> [Work instruction] Beginning at the top of the entries below, retype each line exactly until the line containing "node_modules/@types/react/index.d.ts:1755" has been written out; include no pictures and no later lines.

> [Raw data]
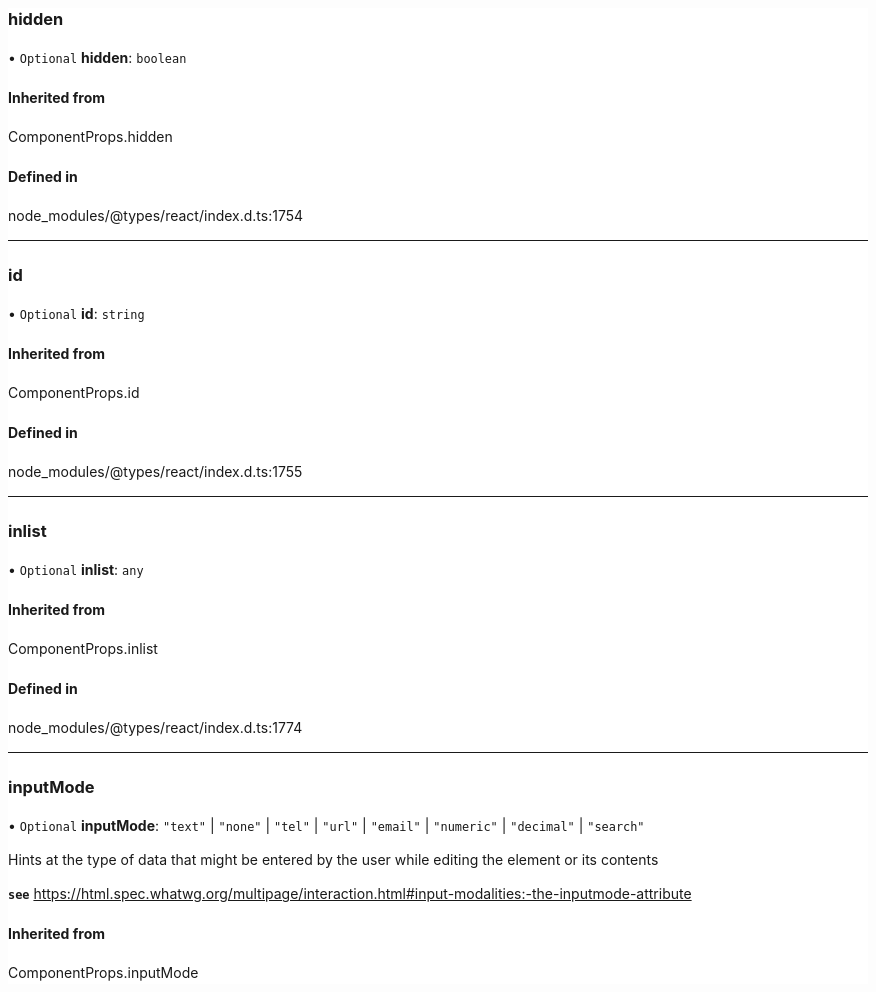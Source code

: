 ### hidden

• `Optional` **hidden**: `boolean`

#### Inherited from

ComponentProps.hidden

#### Defined in

node_modules/@types/react/index.d.ts:1754

---

### id

• `Optional` **id**: `string`

#### Inherited from

ComponentProps.id

#### Defined in

node_modules/@types/react/index.d.ts:1755

---

### inlist

• `Optional` **inlist**: `any`

#### Inherited from

ComponentProps.inlist

#### Defined in

node_modules/@types/react/index.d.ts:1774

---

### inputMode

• `Optional` **inputMode**: `"text"` \| `"none"` \| `"tel"` \| `"url"` \| `"email"` \| `"numeric"` \| `"decimal"` \| `"search"`

Hints at the type of data that might be entered by the user while editing the element or its contents

**`see`** https://html.spec.whatwg.org/multipage/interaction.html#input-modalities:-the-inputmode-attribute

#### Inherited from

ComponentProps.inputMode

> [Exercise answer]
Source code

: ### hidden

• `Optional` **hidden**: `boolean`

#### Inherited from

ComponentProps.hidden

#### Defined in

node_modules/@types/react/index.d.ts:1754

---

### id

• `Optional` **id**: `string`

#### Inherited from

ComponentProps.id

#### Defined in

node_modules/@types/react/index.d.ts:1755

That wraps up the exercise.